3. The paintings of Varda Caivano were compelling in their diaphanous abstraction and the perfection of their relatively small format.

4. Danh Vo is a master of the part-object and the absent form to give form to meanings that encompass history, cultural economies, and ideology. His installation of the architectural and interior elements of colonial era church transported from Vietnam to the Arsenale is a highlight of the Biennial.

5. After passing through the visual and conceptual density of the exhibition in the Arsenale, Pawel Althamer’s Venitians, a fabulous social portrait composed across space of figures made from cast faces of immigrant works in Venice atop an armature swathed in robes of liquid plastic, offers a physical and mental release akin to being lost in the streets of Venice before coming upon a vast, open campo.

6. Trisha Donnelly presenting the same work—a monumental carved form in pink marble, with the promise of an aural form to accompany it—in the same location of one of the old buildings behind the Giardini die Vergine was a glorious punk moment amidst the largely well-behaved Biennial.

7. Mattias Poledna’s  Imitation of Life in the Austrian Pavilion was one of the most conceptually rich and visually luscious work that you want to see many times over.

8. Koi Tanaka’s work for the Japan Pavilion is a poised parcours through the material realities of everyday life confronted with the post-traumatic condition of natural and man-made disaster. The relative lightness of the artist’s approach to the pavilion, highlighting both the remnants of its past presentation of the architecture biennial, and the recuperative necessity of the ruin which served as supports for the presentation of various collective situations around daily activities orchestrated and documented by the artist, offers a profoundly thoughtful vision.

9. The Kamikaze Loggia, a collaborative project by the Bouillon Group, Thea Djordjadze, Nikoloz Lutidze, Gela Patashuri with Ei Arakawa and Sergei Tcherepnin, and Gio Sumbadze, which serves as the Giorgian Pavilion, is a lucidly fresh approach to the pavilion structure as parasitic device that functions as a literal and cultural window, and functioning place for reflection and spectatorship.

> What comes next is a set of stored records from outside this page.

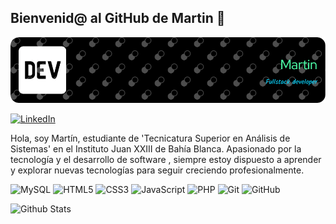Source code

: ## Bienvenid@ al GitHub de Martin 👋

![Imagen](perfil.png)

[![LinkedIn](https://img.shields.io/badge/linkedin-%230077B5.svg?style=for-the-badge&logo=linkedin&logoColor=white)](https://www.linkedin.com/in/martin-desch/)

Hola, soy Martín, estudiante de 'Tecnicatura Superior en Análisis de Sistemas' en el Instituto Juan XXIII de Bahía Blanca. Apasionado por la tecnología y el desarrollo de software , siempre estoy dispuesto a aprender y explorar nuevas tecnologías para seguir creciendo profesionalmente.

![MySQL](https://img.shields.io/badge/mysql-4479A1.svg?style=for-the-badge&logo=mysql&logoColor=white) ![HTML5](https://img.shields.io/badge/html5-%23E34F26.svg?style=for-the-badge&logo=html5&logoColor=white) ![CSS3](https://img.shields.io/badge/css3-%231572B6.svg?style=for-the-badge&logo=css3&logoColor=white) ![JavaScript](https://img.shields.io/badge/javascript-%23323330.svg?style=for-the-badge&logo=javascript&logoColor=%23F7DF1E)  ![PHP](https://img.shields.io/badge/php-%23777BB4.svg?style=for-the-badge&logo=php&logoColor=white) 
![Git](https://img.shields.io/badge/git-%23F05033.svg?style=for-the-badge&logo=git&logoColor=white)	![GitHub](https://img.shields.io/badge/github-%23121011.svg?style=for-the-badge&logo=github&logoColor=white)
<!-- ![Python](https://img.shields.io/badge/python-3670A0?style=for-the-badge&logo=python&logoColor=ffdd54) -->
<!-- ![Nodemon](https://img.shields.io/badge/NODEMON-%23323330.svg?style=for-the-badge&logo=nodemon&logoColor=%BBDEAD) -->
<!-- ![NodeJS](https://img.shields.io/badge/node.js-6DA55F?style=for-the-badge&logo=node.js&logoColor=white) -->
<!-- ![React](https://img.shields.io/badge/react-%2320232a.svg?style=for-the-badge&logo=react&logoColor=%2361DAFB) -->
<!-- ![TypeScript](https://img.shields.io/badge/typescript-%23007ACC.svg?style=for-the-badge&logo=typescript&logoColor=white) -->

![Github Stats](https://github-readme-stats.vercel.app/api?username=Martind608&count_private=true&show_icons=true&include_all_commits=true)

### 
<!-- <b>Estadisticas</b>

<a href="http://www.github.com/Martind608"><img src="https://github-readme-stats.vercel.app/api?username=Martind608&show_icons=true&hide=&count_private=true&title_color=0891b2&text_color=ffffff&icon_color=0891b2&bg_color=1c1917&hide_border=true&show_icons=true" alt="Martind608's GitHub stats" /></a>


<a href="https://github.com/Martind608" align="left"><img src="https://github-readme-stats.vercel.app/api/top-langs/?username=Martind608&langs_count=10&title_color=0891b2&text_color=ffffff&icon_color=0891b2&bg_color=1c1917&hide_border=true&locale=en&custom_title=Top%20%Languages" alt="Top Languages" /></a> -->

10. The Iraq Pavilion is a jewel of a presentation in a small palazzo near San Tomà, in which the works of artists, including Abdul Raheem Yassir, Jamal Penjweny, and the artistic duo called WAMI, are presented as modest gestures of improvisation that speak of a country coming to terms with its recent history through the everyday. The relative gentleness of the works and their installation is extraordinarily resonant in the context of the extreme conditions which press on all aspects of Iraqi  life as we know it through news and media coverage.  Books on Iraq, the history of the war, and the politics that have nourished it which are read on sofas in the cushioned environment replace the  visual rhetoric of violence and trauma that have become standard fare for national representations of art from war-torn places.  The desire to sit, to look, to read, and to reflect is overwhelmingly irresistible, and the work of the artists speaks to us of culture and humanity, and of the simple gestures and accoutrements of life as aspirational.